News - April 3, 2020

Online education – At her wits’ end during practicals

Luuk Zegers

Aarzoo Kohra (22) from India is a Master’s student in Plant Sciences. ‘When you need help in the classroom, you can go to the teacher or ask your friends. Now, if you get stuck, you have a problem.’

©Kohra Aarzoo

‘I flew back to India on March 17 because of the corona crisis. It turned out to be the last flight from Amsterdam to New Delhi. After that date, all flights were cancelled. I am happy that I went back to my parents' place because I feel at home  and I am close to my family here.’

Although Kohra is happy to be with her loved ones, she is less pleased with the transistion from campus education to online education. ‘In the fifth period, I took two courses. With one of the two courses, things are good. The teachers are giving web-lectures and presentations from home, and we can watch them anytime we want. With the other, on breeding, they use lectures from last year. This is where problems arise because, in this lecture, the teacher uses a laser pointer. She says: “this should be crossed with that.” But it is impossible to see the pointer, so you can’t see what should be crossed with what. Also, it took me twenty minutes of buffering just to load one minute of a lecture. That is just not workable.’

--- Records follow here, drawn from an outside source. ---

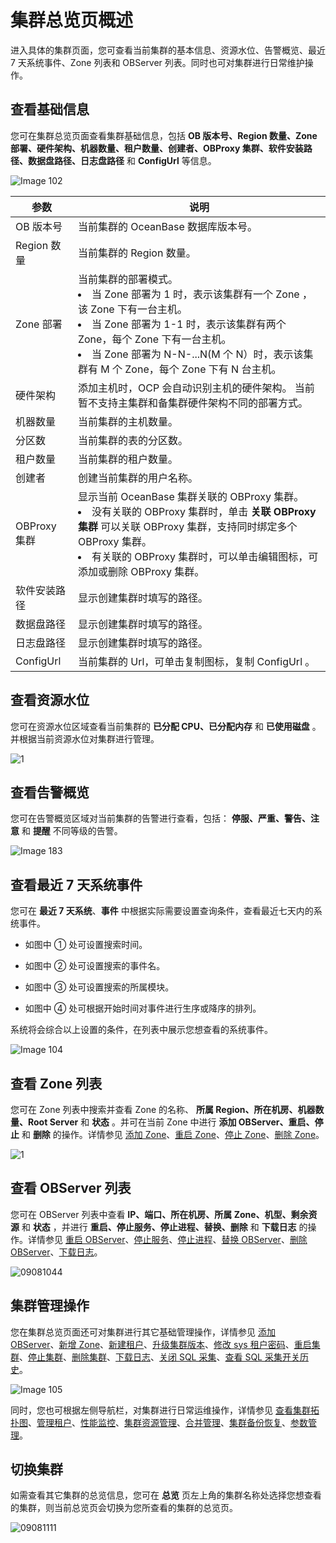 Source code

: # 集群总览页概述

进入具体的集群页面，您可查看当前集群的基本信息、资源水位、告警概览、最近 7 天系统事件、Zone 列表和 OBServer 列表。同时也可对集群进行日常维护操作。

## 查看基础信息

您可在集群总览页面查看集群基础信息，包括 **OB 版本号、Region 数量、Zone 部署、硬件架构、机器数量、租户数量、创建者、OBProxy 集群、软件安装路径、数据盘路径、日志盘路径** 和 **ConfigUrl** 等信息。

![Image 102](https://obbusiness-private.oss-cn-shanghai.aliyuncs.com/doc/img/ocp/%E9%9B%86%E7%BE%A4%E4%BF%A1%E6%81%AF2.png)

|     参数     |  说明  |
|------------|---|
| OB 版本号     | 当前集群的 OceanBase 数据库版本号。 |
| Region 数量  | 当前集群的 Region 数量。 |
| Zone 部署    | 当前集群的部署模式。 <li> 当 Zone 部署为 1 时，表示该集群有一个 Zone ，该 Zone 下有一台主机。   </li><li> 当 Zone 部署为 1-1 时，表示该集群有两个 Zone，每个 Zone 下有一台主机。   </li><li> 当 Zone 部署为 N-N-...N(M 个 N）时，表示该集群有 M 个 Zone，每个 Zone 下有 N 台主机。 </li>   |
| 硬件架构       | 添加主机时，OCP 会自动识别主机的硬件架构。 当前暂不支持主集群和备集群硬件架构不同的部署方式。 |
| 机器数量       | 当前集群的主机数量。 |
| 分区数        | 当前集群的表的分区数。 |
| 租户数量       | 当前集群的租户数量。 |
| 创建者        | 创建当前集群的用户名称。 |
| OBProxy 集群 | 显示当前 OceanBase 集群关联的 OBProxy 集群。 </br><li> 没有关联的 OBProxy 集群时，单击 **关联 OBProxy 集群** 可以关联 OBProxy 集群，支持同时绑定多个 OBProxy 集群。   </li><li>有关联的 OBProxy 集群时，可以单击编辑图标，可添加或删除 OBProxy 集群。 </li>   |
| 软件安装路径     | 显示创建集群时填写的路径。|
| 数据盘路径      | 显示创建集群时填写的路径。 |
| 日志盘路径      | 显示创建集群时填写的路径。 |
| ConfigUrl  | 当前集群的 Url，可单击复制图标，复制 ConfigUrl 。 |

## 查看资源水位

您可在资源水位区域查看当前集群的 **已分配 CPU、已分配内存** 和 **已使用磁盘** 。并根据当前资源水位对集群进行管理。

![1](https://obbusiness-private.oss-cn-shanghai.aliyuncs.com/doc/img/ocp/%E8%B5%84%E6%BA%90%E6%B0%B4%E4%BD%8D1.png)

## 查看告警概览

您可在告警概览区域对当前集群的告警进行查看，包括： **停服、严重、警告、注意** 和 **提醒** 不同等级的告警。

![Image 183](https://help-static-aliyun-doc.aliyuncs.com/assets/img/zh-CN/9940099461/p429845.png)

## 查看最近 7 天系统事件

您可在 **最近 7 天系统**、**事件** 中根据实际需要设置查询条件，查看最近七天内的系统事件。

* 如图中 ① 处可设置搜索时间。

* 如图中 ② 处可设置搜索的事件名。

* 如图中 ③ 处可设置搜索的所属模块。

* 如图中 ④ 处可根据开始时间对事件进行生序或降序的排列。

系统将会综合以上设置的条件，在列表中展示您想查看的系统事件。

![Image 104](https://help-static-aliyun-doc.aliyuncs.com/assets/img/zh-CN/9940099461/p429848.png)

## 查看 Zone 列表

您可在 Zone 列表中搜索并查看 Zone 的名称、 **所属 Region、所在机房、机器数量、Root Server** 和 **状态** 。并可在当前 Zone 中进行 **添加 OBServer、重启、停止** 和 **删除** 的操作。详情参见 [添加 Zone](../../4.cluster-features/2.basic-operations/6.manage-a-zone/1.create-zone-1.md)、[重启 Zone](../../4.cluster-features/2.basic-operations/6.manage-a-zone/2.restart-zone.md)、[停止 Zone](../../4.cluster-features/2.basic-operations/6.manage-a-zone/3.stop-zone.md)、[删除 Zone](../../4.cluster-features/2.basic-operations/6.manage-a-zone/4.delete-a-zone.md)。

![1](https://help-static-aliyun-doc.aliyuncs.com/assets/img/zh-CN/0066530261/p264941.png)

## 查看 OBServer 列表

您可在 OBServer 列表中查看 **IP、端口、所在机房、所属 Zone、机型、剩余资源** 和 **状态** ，并进行 **重启、停止服务、停止进程、替换、删除** 和 **下载日志** 的操作。详情参见 [重启 OBServer](../../4.cluster-features/2.basic-operations/7.manage-observer/2.restart-observer.md)、[停止服务](../../4.cluster-features/2.basic-operations/7.manage-observer/3.stop-observer.md)、[停止进程](../../4.cluster-features/2.basic-operations/7.manage-observer/4.stop-observer-process.md)、[替换 OBServer](../../4.cluster-features/2.basic-operations/7.manage-observer/5.replace-observer.md)、[删除 OBServer](../../4.cluster-features/2.basic-operations/7.manage-observer/6.delete-observer.md)、[下载日志](../../4.cluster-features/2.basic-operations/10.download-log.md)。

![09081044](https://obbusiness-private.oss-cn-shanghai.aliyuncs.com/doc/img/ocp/observer1.png)

## 集群管理操作

您在集群总览页面还可对集群进行其它基础管理操作，详情参见 [添加 OBServer](../../4.cluster-features/2.basic-operations/7.manage-observer/1.add-an-observer.md)、[新增 Zone](../../4.cluster-features/2.basic-operations/6.manage-a-zone/1.create-zone-1.md)、[新建租户](../../5.tenant-functions/2.manage-basic-tenant-operations/1.create-a-tenant-3.md)、[升级集群版本](../../4.cluster-features/2.basic-operations/8.upgrade-version-1.md)、[修改 sys 租户密码](../../4.cluster-features/2.basic-operations/9.change-password-2.md)、[重启集群](../../4.cluster-features/2.basic-operations/5.restart-a-cluster-1.md)、[停止集群](../../4.cluster-features/2.basic-operations/4.stop-a-cluster-1.md)、[删除集群](../../4.cluster-features/2.basic-operations/3.delete-a-cluster-1.md)、[下载日志](../../4.cluster-features/2.basic-operations/10.download-log.md)、[关闭 SQL 采集](../../4.cluster-features/2.basic-operations/11.disable-sql-collection.md)、[查看 SQL 采集开关历史](../../4.cluster-features/2.basic-operations/12.view-the-sql-collection-switch-history.md)。

![Image 105](https://obbusiness-private.oss-cn-shanghai.aliyuncs.com/doc/img/ocp/Image%20103.png)

同时，您也可根据左侧导航栏，对集群进行日常运维操作，详情参见 [查看集群拓扑图](../../4.cluster-features/3.view-the-topology-of-a-cluster.md)、[管理租户](../../4.cluster-features/4.overview-of-cluster-tenant-management.md)、[性能监控](../../4.cluster-features/5.performance-monitoring-1.md)、[集群资源管理](../../4.cluster-features/6.cluster-resource-management/1.view-the-unit-distribution.md)、[合并管理](../../4.cluster-features/7.merge-management/1.modify-a-merge-configuration-1.md)、[集群备份恢复](../../4.cluster-features/8.cluster-backup-and-recovery.md)、[参数管理](../../4.cluster-features/9.parameters-1/1.view-the-parameter-list-2.md)。

## 切换集群

如需查看其它集群的总览信息，您可在 **总览** 页左上角的集群名称处选择您想查看的集群，则当前总览页会切换为您所查看的集群的总览页。

![09081111](https://help-static-aliyun-doc.aliyuncs.com/assets/img/zh-CN/5106591361/p324578.png)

Practicals from home: not very practical
The biggest problems are the practicals, Kohra says. ‘For those, we need a lot of statistics and special software. Many students, like me, have no background in that. I never followed a statistics course. When I registered for this subject, I thought I would learn this during class. When you’re in a classroom, you can go to the teacher or ask your friends. Now it is all online, and the guidance is through pre-recorded video clips. You just need to do it. But if you get stuck, you have a problem. I did get stuck and wanted to discuss that with the teacher during the virtual classroom, but then the screen sharing did not work, so my issue could not be solved.’

If you get stuck, you have a problem

‘In the end, I was not able to understand anything’, Kohra says. ‘That was really upsetting. Some of my friends have the same problems. But we don’t have the time to dive into it, because we have other subjects as well.’

Extra stress
Kohra wrote a post in Facebook group Wageningen Student Plaza to see if others were struggling as well. ‘Someone replied that we need to have some stability in these stressful times. If we cannot understand the online lectures clearly because the laser pointer is not visible; the microphone is not loud enough; or screen sharing does not work properly, we have a problem. Normally, this can be solved by discussing it with classmates or the professor. Now, that’s not possible for some classes. This makes it harder to complete assignments properlybefore the given deadline and get good grades. It puts a lot of extra stress on us in already stressful times.’

‘I know the university is trying its best. The teachers are amazing, and they do all they can so we can study and learn, no doubt. But can you expect us to keep up the normal pace in these abnormal circumstances? Period 5 is a big and important period. I think WUR should allow students to just focus on one course in this period. Maybe we can do our second course later. That would be a great help. It would relieve so much stress and anxiety.’